Stored data entries:
-- Opening Marker --
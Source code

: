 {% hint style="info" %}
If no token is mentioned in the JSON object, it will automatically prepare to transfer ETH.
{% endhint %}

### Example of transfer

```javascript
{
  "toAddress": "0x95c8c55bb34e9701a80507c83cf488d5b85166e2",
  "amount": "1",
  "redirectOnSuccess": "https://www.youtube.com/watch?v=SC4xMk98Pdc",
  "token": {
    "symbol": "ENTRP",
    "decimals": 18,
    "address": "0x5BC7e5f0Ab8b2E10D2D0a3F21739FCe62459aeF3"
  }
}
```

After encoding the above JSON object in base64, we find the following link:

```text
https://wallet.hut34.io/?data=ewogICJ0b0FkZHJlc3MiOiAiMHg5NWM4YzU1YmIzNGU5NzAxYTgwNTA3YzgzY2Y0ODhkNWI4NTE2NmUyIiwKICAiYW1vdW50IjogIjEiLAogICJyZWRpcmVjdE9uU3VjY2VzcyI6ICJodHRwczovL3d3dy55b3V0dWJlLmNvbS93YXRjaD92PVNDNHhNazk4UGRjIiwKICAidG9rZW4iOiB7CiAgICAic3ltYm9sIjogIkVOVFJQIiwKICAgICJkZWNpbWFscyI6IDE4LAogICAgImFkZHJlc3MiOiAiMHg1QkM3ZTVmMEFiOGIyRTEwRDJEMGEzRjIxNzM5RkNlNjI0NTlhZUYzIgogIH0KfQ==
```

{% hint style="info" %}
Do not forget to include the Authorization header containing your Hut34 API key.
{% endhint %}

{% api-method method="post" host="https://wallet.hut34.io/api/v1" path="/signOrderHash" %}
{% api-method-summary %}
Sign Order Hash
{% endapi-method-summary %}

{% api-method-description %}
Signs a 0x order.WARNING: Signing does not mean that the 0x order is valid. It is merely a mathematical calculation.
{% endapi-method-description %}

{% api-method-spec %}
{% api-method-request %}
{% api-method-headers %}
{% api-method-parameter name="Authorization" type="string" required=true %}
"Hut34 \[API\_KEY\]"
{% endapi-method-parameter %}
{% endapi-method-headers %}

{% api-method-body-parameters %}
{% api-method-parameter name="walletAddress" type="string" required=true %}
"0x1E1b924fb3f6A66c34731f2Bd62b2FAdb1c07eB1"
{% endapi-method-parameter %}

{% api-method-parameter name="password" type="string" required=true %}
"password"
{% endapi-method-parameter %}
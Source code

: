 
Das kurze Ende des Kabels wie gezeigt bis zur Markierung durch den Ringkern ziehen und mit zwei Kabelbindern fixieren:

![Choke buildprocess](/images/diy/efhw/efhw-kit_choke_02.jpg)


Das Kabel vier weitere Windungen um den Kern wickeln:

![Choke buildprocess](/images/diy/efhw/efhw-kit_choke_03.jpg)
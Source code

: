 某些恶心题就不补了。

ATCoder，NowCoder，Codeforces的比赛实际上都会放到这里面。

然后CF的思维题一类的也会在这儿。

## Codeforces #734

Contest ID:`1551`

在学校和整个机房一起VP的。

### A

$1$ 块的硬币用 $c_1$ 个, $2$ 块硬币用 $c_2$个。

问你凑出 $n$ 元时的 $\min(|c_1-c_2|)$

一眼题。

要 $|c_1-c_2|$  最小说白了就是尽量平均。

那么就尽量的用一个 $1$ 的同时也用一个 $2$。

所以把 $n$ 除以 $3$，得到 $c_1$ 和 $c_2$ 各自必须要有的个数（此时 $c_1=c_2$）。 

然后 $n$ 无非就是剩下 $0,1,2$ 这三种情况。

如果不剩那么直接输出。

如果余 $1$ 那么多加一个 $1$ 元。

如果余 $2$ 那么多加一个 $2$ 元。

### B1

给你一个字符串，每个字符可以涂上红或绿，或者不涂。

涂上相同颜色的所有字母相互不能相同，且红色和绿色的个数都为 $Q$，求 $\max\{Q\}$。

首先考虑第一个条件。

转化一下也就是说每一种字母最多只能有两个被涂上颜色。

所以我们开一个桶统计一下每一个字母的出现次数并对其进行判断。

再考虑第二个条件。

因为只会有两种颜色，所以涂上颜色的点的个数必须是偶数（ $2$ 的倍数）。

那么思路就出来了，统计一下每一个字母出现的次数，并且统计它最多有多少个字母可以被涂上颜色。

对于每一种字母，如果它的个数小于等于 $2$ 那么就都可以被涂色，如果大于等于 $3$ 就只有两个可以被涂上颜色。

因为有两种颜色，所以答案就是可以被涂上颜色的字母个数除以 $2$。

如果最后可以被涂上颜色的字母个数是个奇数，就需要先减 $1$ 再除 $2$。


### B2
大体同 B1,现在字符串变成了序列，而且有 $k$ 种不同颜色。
-- Closing Marker --
▶ [Task description]:
What is needed is a single number: how many lines of the data contain the word "efhw".

▶ [Solution for this task]:
2